飛行学校では、ユーティライネンの容姿や片言の日本語を嗤うような人間もいたが、空にあがれば誰もユーティライネンにかなう者はいなかった。その腕前は視察に来た山階宮武彦王より直々にお褒めの言葉を授かったほどだった。
"湯谷"という名は飛行学校時代にユーティライネンという名が発音しにくいことからつけられたあだ名のようなものであったが、山階宮に実名であると勘違いされてからは、いまやこちらの名の方が広まってしまっており、その事に多少の不満を覚えないでもないユーティライネンだったが、それでも自らが少しづつであっても受け入れられている事に対しては満足感を覚えていた。
(それにしても、大きな機体だ)
ユーティライネンは夕日に照らされる小禄飛行場の滑走路に並ぶ愛機を見た。赤羽飛行機製作所のアレクサンドル-カルトヴェリシヴィリ技師とその愛弟子である土井武夫技師が設計した95式戦闘機は操縦席の後方に配置されたフランスのサルムソン社が開発し、イギリスのネイピア社が改良した液冷星型42気筒エンジンをおさめ、全長と全幅がそれぞれ15メートルほどもある巨大な機体であり、まさに"怪鳥"と呼ぶにふさわしい大型機だった。

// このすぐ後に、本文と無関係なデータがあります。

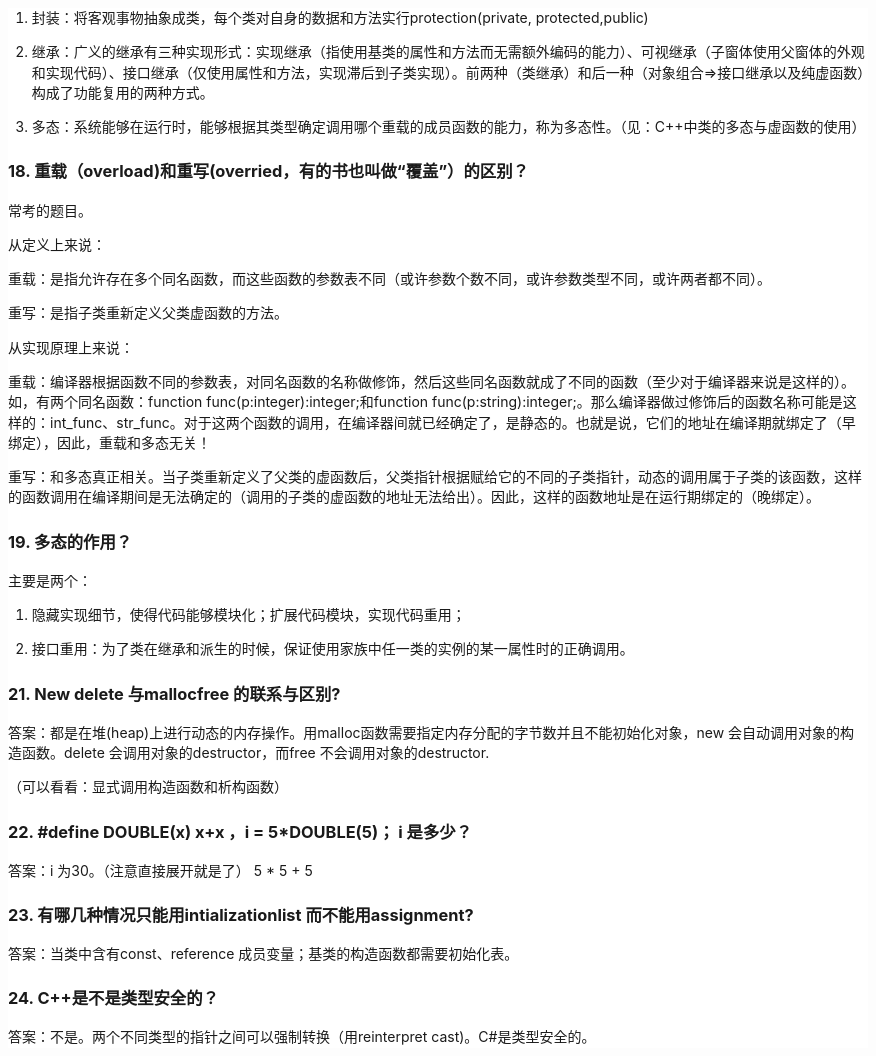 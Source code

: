1. 封装：将客观事物抽象成类，每个类对自身的数据和方法实行protection(private, protected,public)

2. 继承：广义的继承有三种实现形式：实现继承（指使用基类的属性和方法而无需额外编码的能力）、可视继承（子窗体使用父窗体的外观和实现代码）、接口继承（仅使用属性和方法，实现滞后到子类实现）。前两种（类继承）和后一种（对象组合=>接口继承以及纯虚函数）构成了功能复用的两种方式。

3. 多态：系统能够在运行时，能够根据其类型确定调用哪个重载的成员函数的能力，称为多态性。（见：C++中类的多态与虚函数的使用）



### 18. 重载（overload)和重写(overried，有的书也叫做“覆盖”）的区别？

常考的题目。

从定义上来说：

重载：是指允许存在多个同名函数，而这些函数的参数表不同（或许参数个数不同，或许参数类型不同，或许两者都不同）。

重写：是指子类重新定义父类虚函数的方法。

从实现原理上来说：

重载：编译器根据函数不同的参数表，对同名函数的名称做修饰，然后这些同名函数就成了不同的函数（至少对于编译器来说是这样的）。如，有两个同名函数：function func(p:integer):integer;和function func(p:string):integer;。那么编译器做过修饰后的函数名称可能是这样的：int_func、str_func。对于这两个函数的调用，在编译器间就已经确定了，是静态的。也就是说，它们的地址在编译期就绑定了（早绑定），因此，重载和多态无关！

重写：和多态真正相关。当子类重新定义了父类的虚函数后，父类指针根据赋给它的不同的子类指针，动态的调用属于子类的该函数，这样的函数调用在编译期间是无法确定的（调用的子类的虚函数的地址无法给出）。因此，这样的函数地址是在运行期绑定的（晚绑定）。



### 19. 多态的作用？

主要是两个：

1. 隐藏实现细节，使得代码能够模块化；扩展代码模块，实现代码重用；

2. 接口重用：为了类在继承和派生的时候，保证使用家族中任一类的实例的某一属性时的正确调用。

### 21. New delete 与mallocfree 的联系与区别?
答案：都是在堆(heap)上进行动态的内存操作。用malloc函数需要指定内存分配的字节数并且不能初始化对象，new 会自动调用对象的构造函数。delete 会调用对象的destructor，而free 不会调用对象的destructor.

（可以看看：显式调用构造函数和析构函数）

 

### 22. #define DOUBLE(x) x+x ，i = 5*DOUBLE(5)； i 是多少？
答案：i 为30。（注意直接展开就是了） 5 * 5 + 5 

 

### 23. 有哪几种情况只能用intializationlist 而不能用assignment?

答案：当类中含有const、reference 成员变量；基类的构造函数都需要初始化表。

 

### 24. C++是不是类型安全的？
答案：不是。两个不同类型的指针之间可以强制转换（用reinterpret cast)。C#是类型安全的。

  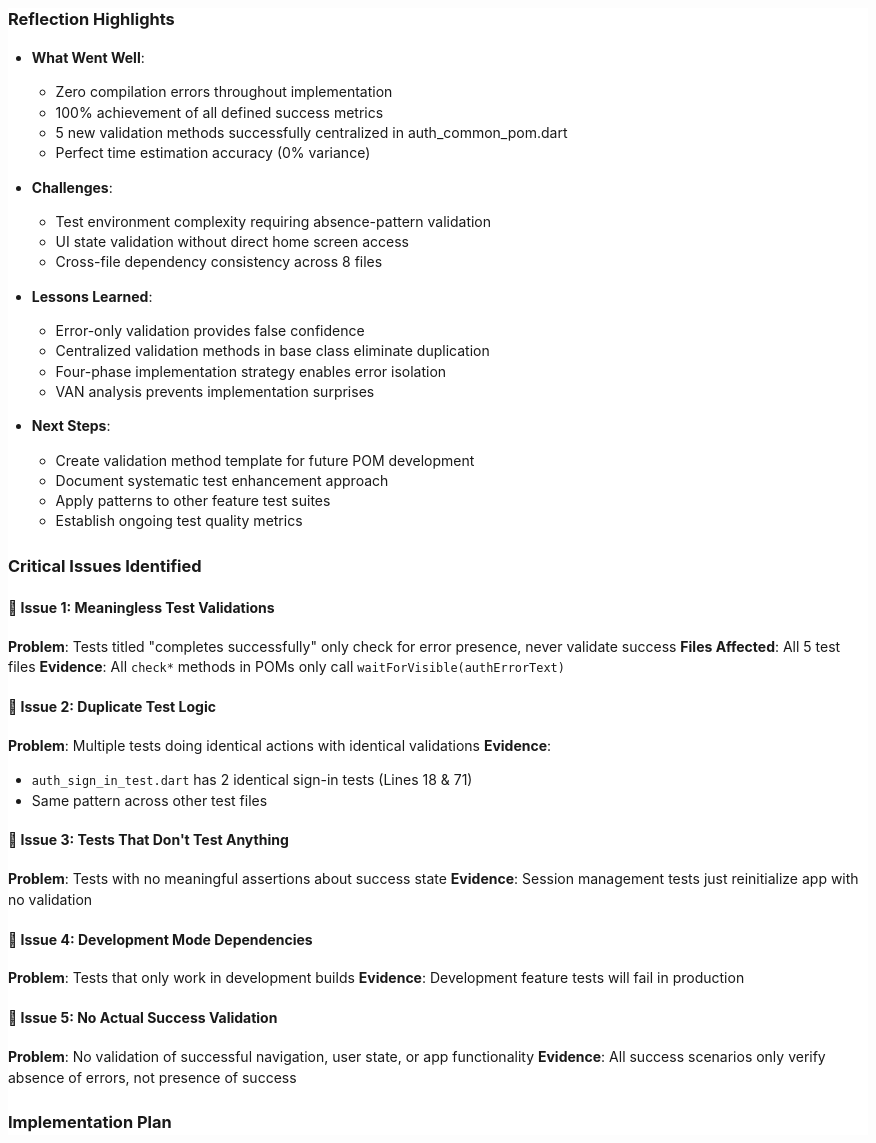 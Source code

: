 ### Reflection Highlights
- **What Went Well**: 
  - Zero compilation errors throughout implementation
  - 100% achievement of all defined success metrics
  - 5 new validation methods successfully centralized in auth_common_pom.dart
  - Perfect time estimation accuracy (0% variance)
  
- **Challenges**: 
  - Test environment complexity requiring absence-pattern validation
  - UI state validation without direct home screen access
  - Cross-file dependency consistency across 8 files
  
- **Lessons Learned**: 
  - Error-only validation provides false confidence
  - Centralized validation methods in base class eliminate duplication
  - Four-phase implementation strategy enables error isolation
  - VAN analysis prevents implementation surprises
  
- **Next Steps**: 
  - Create validation method template for future POM development
  - Document systematic test enhancement approach
  - Apply patterns to other feature test suites
  - Establish ongoing test quality metrics

### Critical Issues Identified

#### 🚨 Issue 1: Meaningless Test Validations
**Problem**: Tests titled "completes successfully" only check for error presence, never validate success
**Files Affected**: All 5 test files
**Evidence**: All `check*` methods in POMs only call `waitForVisible(authErrorText)`

#### 🚨 Issue 2: Duplicate Test Logic  
**Problem**: Multiple tests doing identical actions with identical validations
**Evidence**: 
- `auth_sign_in_test.dart` has 2 identical sign-in tests (Lines 18 & 71)
- Same pattern across other test files

#### 🚨 Issue 3: Tests That Don't Test Anything
**Problem**: Tests with no meaningful assertions about success state
**Evidence**: Session management tests just reinitialize app with no validation

#### 🚨 Issue 4: Development Mode Dependencies
**Problem**: Tests that only work in development builds
**Evidence**: Development feature tests will fail in production

#### 🚨 Issue 5: No Actual Success Validation
**Problem**: No validation of successful navigation, user state, or app functionality
**Evidence**: All success scenarios only verify absence of errors, not presence of success

### Implementation Plan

赤羽飛行機製作所社長であるアレクサンドル-デ-プロフィエフ-セヴェルスキーによるずさんな経営が元で生産機数が壊滅的に少なく、排気タービンの実用化が遅れたために高高度での戦闘が不得手であったり、機首に装備する筈の37mm機関砲の量産が遅れているため、翼内の13.2mm機関銃のみであるなど欠点も多かったが、今のところはアメリカ側は旧式機であるHB-4Eを、戦闘機による護衛も無しに飛ばしてきているため一方的な戦果をあげる事が出来ていた。そのことから、日本軍操縦士からはHB-4Eはアホウドリと蔑まれるようになる。

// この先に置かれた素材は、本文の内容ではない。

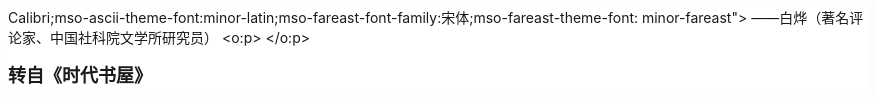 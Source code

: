 Calibri;mso-ascii-theme-font:minor-latin;mso-fareast-font-family:宋体;mso-fareast-theme-font:
minor-fareast">
   ——白烨（著名评论家、中国社科院文学所研究员）
  </span>
  <o:p>
  </o:p>
 </p>
 <p class="MsoNormal">
  <o:p>
  </o:p>
 </p>
 <p class="MsoNormal">
  <span lang="ZH-CN" style="font-family:宋体;mso-ascii-font-family:
Calibri;mso-ascii-theme-font:minor-latin;mso-fareast-font-family:宋体;mso-fareast-theme-font:
minor-fareast">
   <b>
    <font size="4">
     转自《时代书屋》
    </font>
   </b>
  </span>
  <o:p>
  </o:p>
 </p>
 
</div>

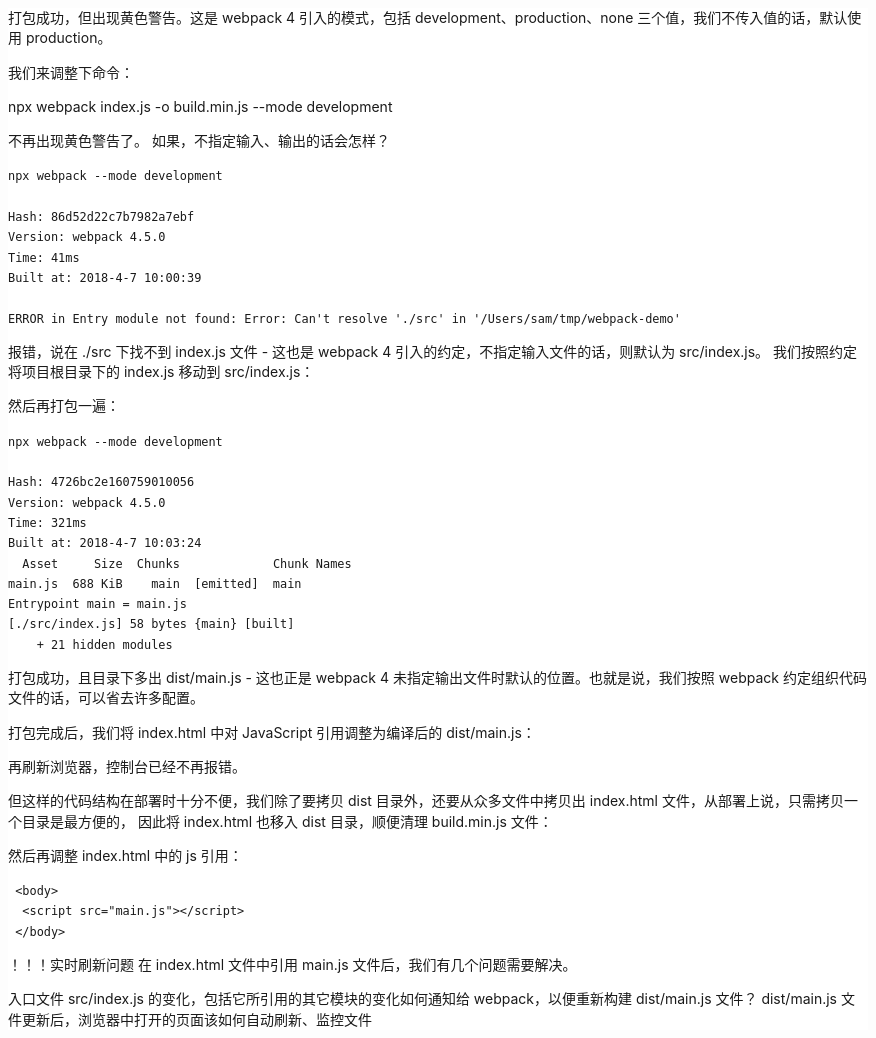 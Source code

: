 打包成功，但出现黄色警告。这是 webpack 4 引入的模式，包括 development、production、none 三个值，我们不传入值的话，默认使用 production。

我们来调整下命令：

   npx webpack index.js -o build.min.js --mode development

不再出现黄色警告了。
如果，不指定输入、输出的话会怎样？

    npx webpack --mode development
    
    Hash: 86d52d22c7b7982a7ebf
    Version: webpack 4.5.0
    Time: 41ms
    Built at: 2018-4-7 10:00:39

    ERROR in Entry module not found: Error: Can't resolve './src' in '/Users/sam/tmp/webpack-demo'
    
报错，说在 ./src 下找不到 index.js 文件 - 这也是 webpack 4 引入的约定，不指定输入文件的话，则默认为 src/index.js。
我们按照约定将项目根目录下的 index.js 移动到 src/index.js：

然后再打包一遍：

    npx webpack --mode development
    
    Hash: 4726bc2e160759010056
    Version: webpack 4.5.0
    Time: 321ms
    Built at: 2018-4-7 10:03:24
      Asset     Size  Chunks             Chunk Names
    main.js  688 KiB    main  [emitted]  main
    Entrypoint main = main.js
    [./src/index.js] 58 bytes {main} [built]
        + 21 hidden modules
        
打包成功，且目录下多出 dist/main.js - 这也正是 webpack 4 未指定输出文件时默认的位置。也就是说，我们按照 webpack 约定组织代码文件的话，可以省去许多配置。

打包完成后，我们将 index.html 中对 JavaScript 引用调整为编译后的 dist/main.js：

   <body>
    <script src="dist/main.js"></script>
   </body>
   
再刷新浏览器，控制台已经不再报错。

但这样的代码结构在部署时十分不便，我们除了要拷贝 dist 目录外，还要从众多文件中拷贝出 index.html 文件，从部署上说，只需拷贝一个目录是最方便的，
因此将 index.html 也移入 dist 目录，顺便清理 build.min.js 文件：

然后再调整 index.html 中的 js 引用：

     <body>
      <script src="main.js"></script>
     </body>
     
！！！实时刷新问题
在 index.html 文件中引用 main.js 文件后，我们有几个问题需要解决。

入口文件 src/index.js 的变化，包括它所引用的其它模块的变化如何通知给 webpack，以便重新构建 dist/main.js 文件？
dist/main.js 文件更新后，浏览器中打开的页面该如何自动刷新、监控文件
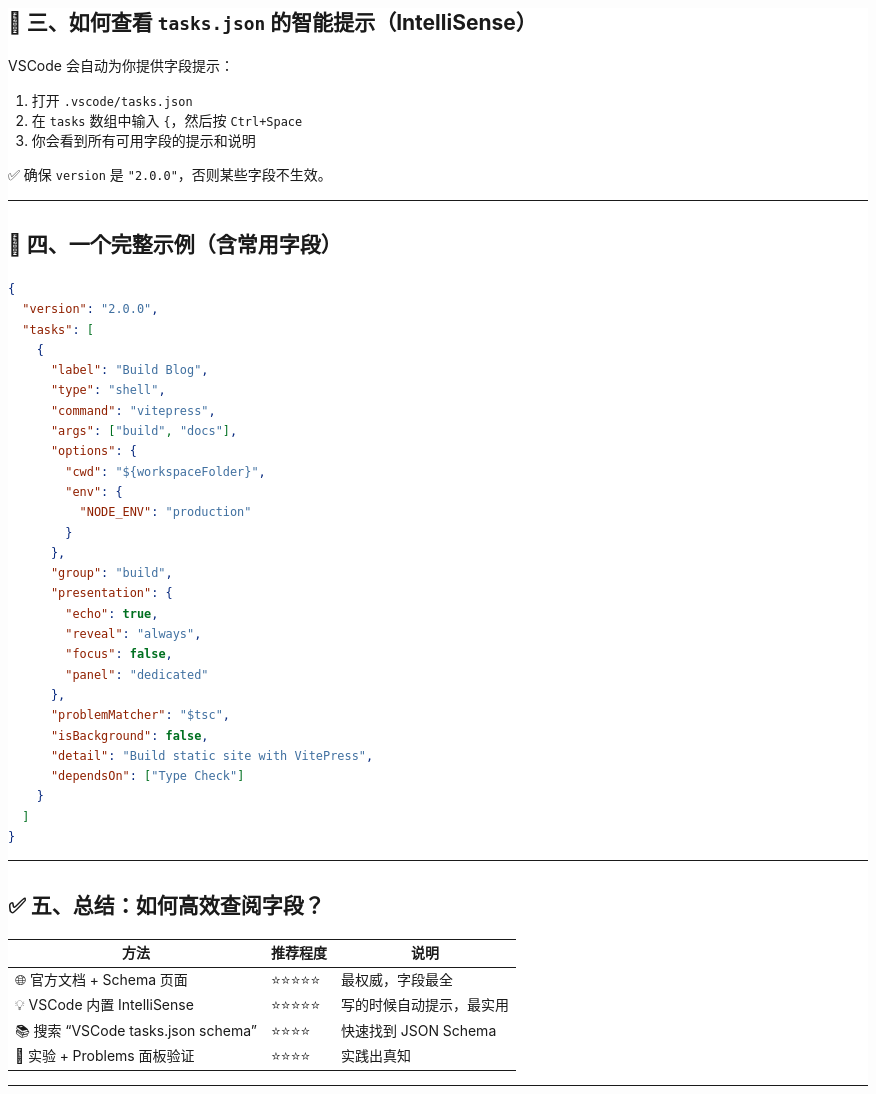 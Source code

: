 ## 🧩 三、如何查看 `tasks.json` 的智能提示（IntelliSense）

VSCode 会自动为你提供字段提示：

1. 打开 `.vscode/tasks.json`
2. 在 `tasks` 数组中输入 `{`，然后按 `Ctrl+Space`
3. 你会看到所有可用字段的提示和说明

✅ 确保 `version` 是 `"2.0.0"`，否则某些字段不生效。

---

## 📄 四、一个完整示例（含常用字段）

```json
{
  "version": "2.0.0",
  "tasks": [
    {
      "label": "Build Blog",
      "type": "shell",
      "command": "vitepress",
      "args": ["build", "docs"],
      "options": {
        "cwd": "${workspaceFolder}",
        "env": {
          "NODE_ENV": "production"
        }
      },
      "group": "build",
      "presentation": {
        "echo": true,
        "reveal": "always",
        "focus": false,
        "panel": "dedicated"
      },
      "problemMatcher": "$tsc",
      "isBackground": false,
      "detail": "Build static site with VitePress",
      "dependsOn": ["Type Check"]
    }
  ]
}
```

---

## ✅ 五、总结：如何高效查阅字段？

| 方法                               | 推荐程度   | 说明                     |
| ---------------------------------- | ---------- | ------------------------ |
| 🌐 官方文档 + Schema 页面          | ⭐⭐⭐⭐⭐ | 最权威，字段最全         |
| 💡 VSCode 内置 IntelliSense        | ⭐⭐⭐⭐⭐ | 写的时候自动提示，最实用 |
| 📚 搜索 “VSCode tasks.json schema” | ⭐⭐⭐⭐   | 快速找到 JSON Schema     |
| 🧪 实验 + Problems 面板验证        | ⭐⭐⭐⭐   | 实践出真知               |

---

一方こうした沖縄への攻撃による機体の損失は、フィリピンに駐留するアメリカ陸軍航空隊には予想外のものであり、オーストラリア方面からいくつか部隊をアジア方面に再配置する事を強いられるなど、少なくない負担をアメリカに対して与えていく事になるのだった。

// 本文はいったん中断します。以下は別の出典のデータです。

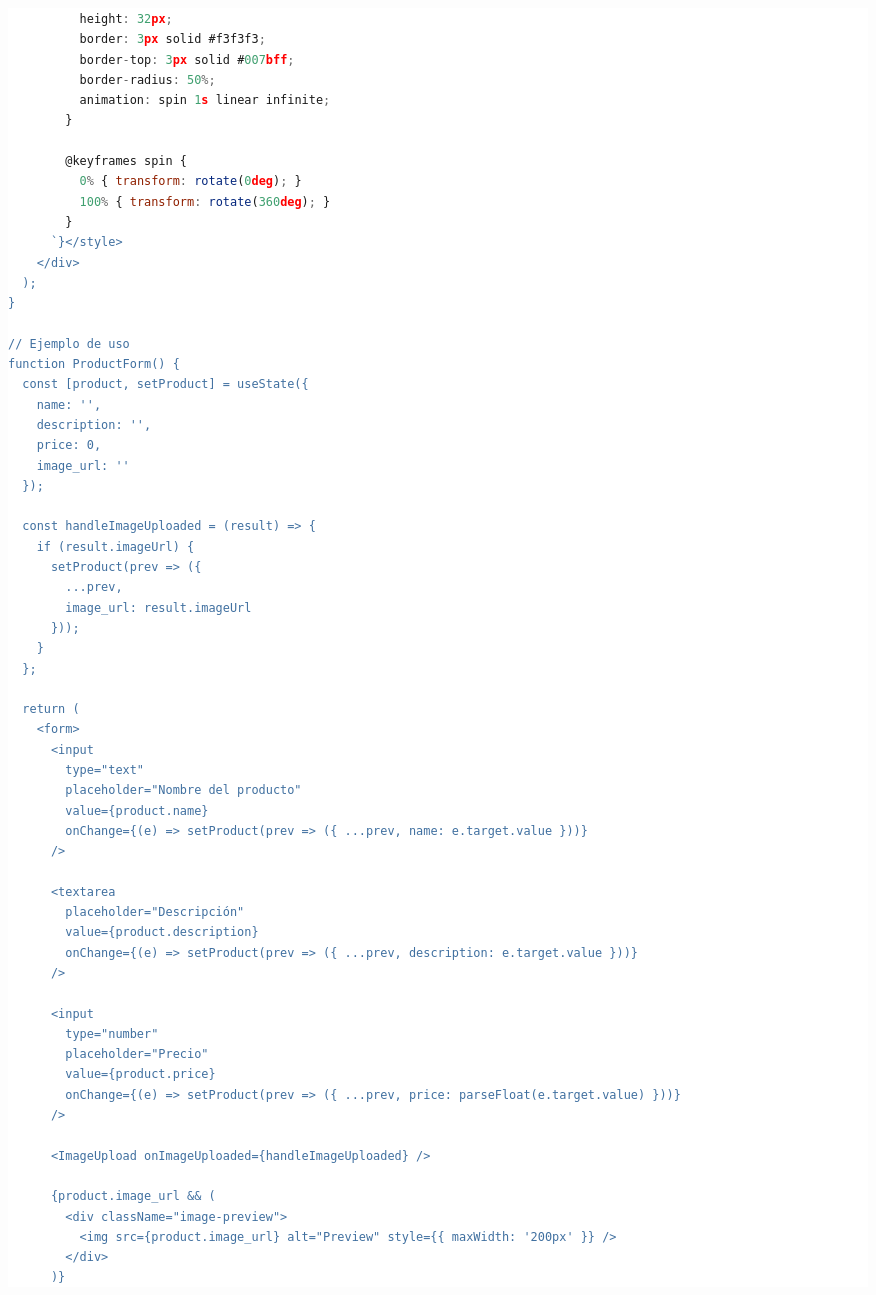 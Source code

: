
 ```jsx
          height: 32px;
          border: 3px solid #f3f3f3;
          border-top: 3px solid #007bff;
          border-radius: 50%;
          animation: spin 1s linear infinite;
        }

        @keyframes spin {
          0% { transform: rotate(0deg); }
          100% { transform: rotate(360deg); }
        }
      `}</style>
    </div>
  );
}

// Ejemplo de uso
function ProductForm() {
  const [product, setProduct] = useState({
    name: '',
    description: '',
    price: 0,
    image_url: ''
  });

  const handleImageUploaded = (result) => {
    if (result.imageUrl) {
      setProduct(prev => ({
        ...prev,
        image_url: result.imageUrl
      }));
    }
  };

  return (
    <form>
      <input
        type="text"
        placeholder="Nombre del producto"
        value={product.name}
        onChange={(e) => setProduct(prev => ({ ...prev, name: e.target.value }))}
      />
      
      <textarea
        placeholder="Descripción"
        value={product.description}
        onChange={(e) => setProduct(prev => ({ ...prev, description: e.target.value }))}
      />
      
      <input
        type="number"
        placeholder="Precio"
        value={product.price}
        onChange={(e) => setProduct(prev => ({ ...prev, price: parseFloat(e.target.value) }))}
      />

      <ImageUpload onImageUploaded={handleImageUploaded} />

      {product.image_url && (
        <div className="image-preview">
          <img src={product.image_url} alt="Preview" style={{ maxWidth: '200px' }} />
        </div>
      )}
```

本作の95式戦闘機は高高度性能が劣るリパブリックXP-69です。
カルトヴェリシヴィリ技師(史実のカルトヴェリ)はどうするか迷ったけどやっぱりセヴァスキーとコンビ組ませたかったので赤羽入りさせました。ついでにフォークト技師来日フラグが消失したので土井さんを弟子にしてみました。